The decision will constrain the EPA’s ability to issue any regulations on power plants that push for an ambitious a national shift in energy policy toward renewable sources. As such, the ruling will hamstring the Biden administration’s ability to curb the power sector’s emissions – representing about a quarter of U.S. greenhouse gases.

Roberts wrote that while capping carbon emissions at a level that would force a nationwide energy transition might be a sensible policy solution “it is not plausible that Congress gave EPA the authority to adopt on its own such a regulatory scheme.”

The case was centered around Trump’s Affordable Clean Energy rule intended to impose limits on a Clean Air Act provision called Section 111 that provides the EPA authority to regulate emissions from existing power plants.


A group of Republican-led U.S. states led by major coal producer West Virginia asked the justices to limit the EPA’s ability to regulate greenhouse gas emissions from existing power plants under the Clean Air Act. Other challengers included coal companies and coal-friendly industry groups. Coal is among the most greenhouse gas-intensive fuels.

Democratic-led states and major power companies including Consolidated Edison Inc, Exelon Corp and PG&E Corp sided with President Joe Biden’s administration, as did the Edison Electric Institute, an investor-owned utility trade group.

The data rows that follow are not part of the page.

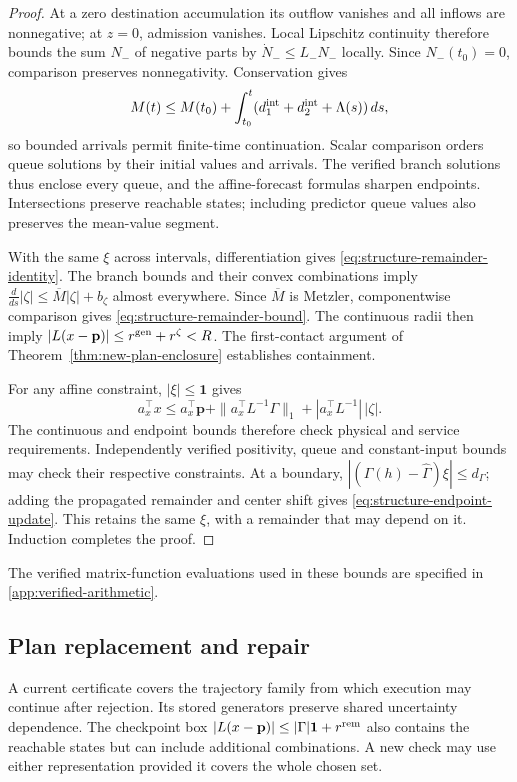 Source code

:\documentclass[preprint,12pt]{elsarticle}
\theoremstyle{definition}
\theoremstyle{plain}
\theoremstyle{definition}
\theoremstyle{plain}
\newcommand{\appref}[1]{\ref{#1}}
\begin{document}
\begin{proof}
At a zero destination accumulation its outflow vanishes and all inflows
are nonnegative; at $z=0$, admission vanishes. Local Lipschitz continuity
therefore bounds the sum $N_-$ of negative parts by
$\dot N_-\le L_-N_-$ locally. Since $N_-(t_0)=0$, comparison
\cite{khalil2002nonlinear} preserves nonnegativity. Conservation gives
\[
M(t)\le M(t_0)+\int_{t_0}^t
(d_1^{\rm int}+d_2^{\rm int}+\Lambda(s))\,ds,
\]
so bounded arrivals permit finite-time continuation. Scalar comparison
orders queue solutions by their initial values and arrivals. The verified
branch solutions thus enclose every queue, and the affine-forecast
formulas sharpen endpoints. Intersections preserve reachable states;
including predictor queue values also preserves the mean-value segment.

With the same $\xi$ across intervals, differentiation gives
\eqref{eq:structure-remainder-identity}. The branch bounds and their
convex combinations imply
$\frac{d}{ds}|\zeta|\le\overline M|\zeta|+b_\zeta$ almost everywhere.
Since $\overline M$ is Metzler, componentwise comparison gives
\eqref{eq:structure-remainder-bound}. The continuous radii then imply
$|L(x-\mathbf p)|\le r^{\rm gen}+r^\zeta<R$. The first-contact argument
of Theorem~\ref{thm:new-plan-enclosure} establishes containment.

For any affine constraint, $|\xi|\le\mathbf1$ gives
\[
a_x^\top x\le a_x^\top\mathbf p+
\|a_x^\top L^{-1}\Gamma\|_1+
|a_x^\top L^{-1}|\,|\zeta|.
\]
The continuous and endpoint bounds therefore check physical and service
requirements. Independently verified positivity, queue and constant-input
bounds may check their respective constraints. At a boundary,
$|(\Gamma(h)-\widehat\Gamma)\xi|\le d_\Gamma$; adding the propagated
remainder and center shift gives \eqref{eq:structure-endpoint-update}.
This retains the same $\xi$, with a remainder that may depend on it.
Induction completes the proof.
\end{proof}

The verified matrix-function evaluations used in these bounds are
specified in \appref{app:verified-arithmetic}.

\subsection{Plan replacement and repair}
\label{sec:new-execution}

A current certificate covers the trajectory family from which execution
may continue after rejection. Its stored generators preserve shared
uncertainty dependence. The checkpoint box
$|L(x-\mathbf p)|\le|\Gamma|\mathbf1+r^{\rm rem}$ also contains the
reachable states but can include additional combinations. A new check
may use either representation provided it covers the whole chosen set.
\end{document}
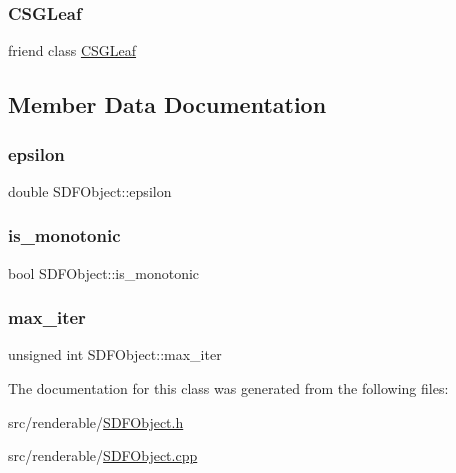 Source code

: \subsubsection{\texorpdfstring{CSGLeaf}{CSGLeaf}}
{\footnotesize\ttfamily friend class \mbox{\hyperlink{classCSGLeaf}{C\+S\+G\+Leaf}}\hspace{0.3cm}{\ttfamily [friend]}}



\subsection{Member Data Documentation}
\mbox{\label{classSDFObject_a5bcc7f77148687f9545f0ade0db6c7f0}} 
\subsubsection{\texorpdfstring{epsilon}{epsilon}}
{\footnotesize\ttfamily double S\+D\+F\+Object\+::epsilon\hspace{0.3cm}{\ttfamily [private]}}

\mbox{\label{classSDFObject_af366e048b8af77961de4a1c5a45dc110}} 
\subsubsection{\texorpdfstring{is\_monotonic}{is\_monotonic}}
{\footnotesize\ttfamily bool S\+D\+F\+Object\+::is\+\_\+monotonic\hspace{0.3cm}{\ttfamily [private]}}

\mbox{\label{classSDFObject_aff2946d73110ace629e66f9eac2c13aa}} 
\subsubsection{\texorpdfstring{max\_iter}{max\_iter}}
{\footnotesize\ttfamily unsigned int S\+D\+F\+Object\+::max\+\_\+iter\hspace{0.3cm}{\ttfamily [private]}}



The documentation for this class was generated from the following files\+:\begin{DoxyCompactItemize}
\item 
src/renderable/\mbox{\hyperlink{SDFObject_8h}{S\+D\+F\+Object.\+h}}\item 
src/renderable/\mbox{\hyperlink{SDFObject_8cpp}{S\+D\+F\+Object.\+cpp}}\end{DoxyCompactItemize}
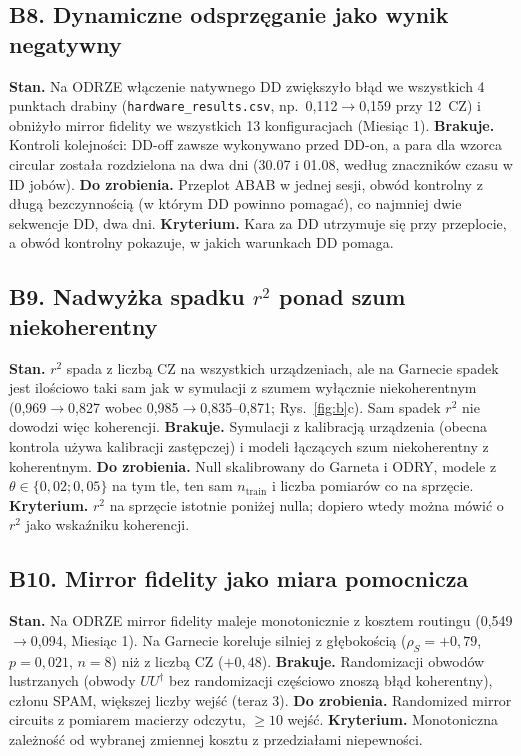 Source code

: \documentclass[11pt,a4paper]{article}
\begin{document}
\subsection*{B8. Dynamiczne odsprzęganie jako wynik negatywny}
\textbf{Stan.} Na ODRZE włączenie natywnego DD zwiększyło błąd we wszystkich 4 punktach
drabiny (\texttt{hardware\_results.csv}, np.\ 0{,}112$\to$0{,}159 przy 12~CZ) i obniżyło
mirror fidelity we wszystkich 13 konfiguracjach (Miesiąc 1). \textbf{Brakuje.} Kontroli
kolejności: DD-off zawsze wykonywano przed DD-on, a para dla wzorca circular została
rozdzielona na dwa dni (30.07 i 01.08, według znaczników czasu w ID jobów).
\textbf{Do zrobienia.} Przeplot ABAB w jednej sesji, obwód kontrolny z długą bezczynnością
(w którym DD powinno pomagać), co najmniej dwie sekwencje DD, dwa dni.
\textbf{Kryterium.} Kara za DD utrzymuje się przy przeplocie, a obwód kontrolny pokazuje,
w jakich warunkach DD pomaga.

\subsection*{B9. Nadwyżka spadku $r^2$ ponad szum niekoherentny}
\textbf{Stan.} $r^2$ spada z liczbą CZ na wszystkich urządzeniach, ale na Garnecie spadek
jest ilościowo taki sam jak w symulacji z szumem wyłącznie niekoherentnym (0{,}969$\to$0{,}827
wobec 0{,}985$\to$0{,}835--0{,}871; Rys.~\ref{fig:b}c). Sam spadek $r^2$ nie dowodzi więc
koherencji. \textbf{Brakuje.} Symulacji z kalibracją urządzenia (obecna kontrola używa
kalibracji zastępczej) i modeli łączących szum niekoherentny z koherentnym.
\textbf{Do zrobienia.} Null skalibrowany do Garneta i ODRY, modele z $\theta\in\{0{,}02;0{,}05\}$
na tym tle, ten sam $n_{\text{train}}$ i liczba pomiarów co na sprzęcie.
\textbf{Kryterium.} $r^2$ na sprzęcie istotnie poniżej nulla; dopiero wtedy można mówić o
$r^2$ jako wskaźniku koherencji.

\subsection*{B10. Mirror fidelity jako miara pomocnicza}
\textbf{Stan.} Na ODRZE mirror fidelity maleje monotonicznie z kosztem routingu
(0{,}549$\to$0{,}094, Miesiąc 1). Na Garnecie koreluje silniej z głębokością
($\rho_S=+0{,}79$, $p=0{,}021$, $n=8$) niż z liczbą CZ ($+0{,}48$).
\textbf{Brakuje.} Randomizacji obwodów lustrzanych (obwody $UU^\dagger$ bez randomizacji
częściowo znoszą błąd koherentny), członu SPAM, większej liczby wejść (teraz 3).
\textbf{Do zrobienia.} Randomized mirror circuits z pomiarem macierzy odczytu, $\geq10$ wejść.
\textbf{Kryterium.} Monotoniczna zależność od wybranej zmiennej kosztu z przedziałami
niepewności.
\end{document}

The Biden administration wants the U.S. power sector decarbonized by 2035. The United States, behind only China in greenhouse gas emissions, is a pivotal player in efforts to combat climate change on a global basis.

The United Nations on Feb. 28, the same day as the Supreme Court’s oral arguments in the case, released a 3,675-page report urging global action to combat climate change.

The rule proposed by Trump, a supporter of the U.S. coal industry who also questioned climate change science, was meant to supplant Democratic former President Barack Obama’s Clean Power Plan mandating major reductions in carbon emissions from the power industry.

The Supreme Court blocked Clean Power Plan implementation in 2016 without ruling on its lawfulness.

The decision was issued on the final day of rulings for the court’s current nine-month term.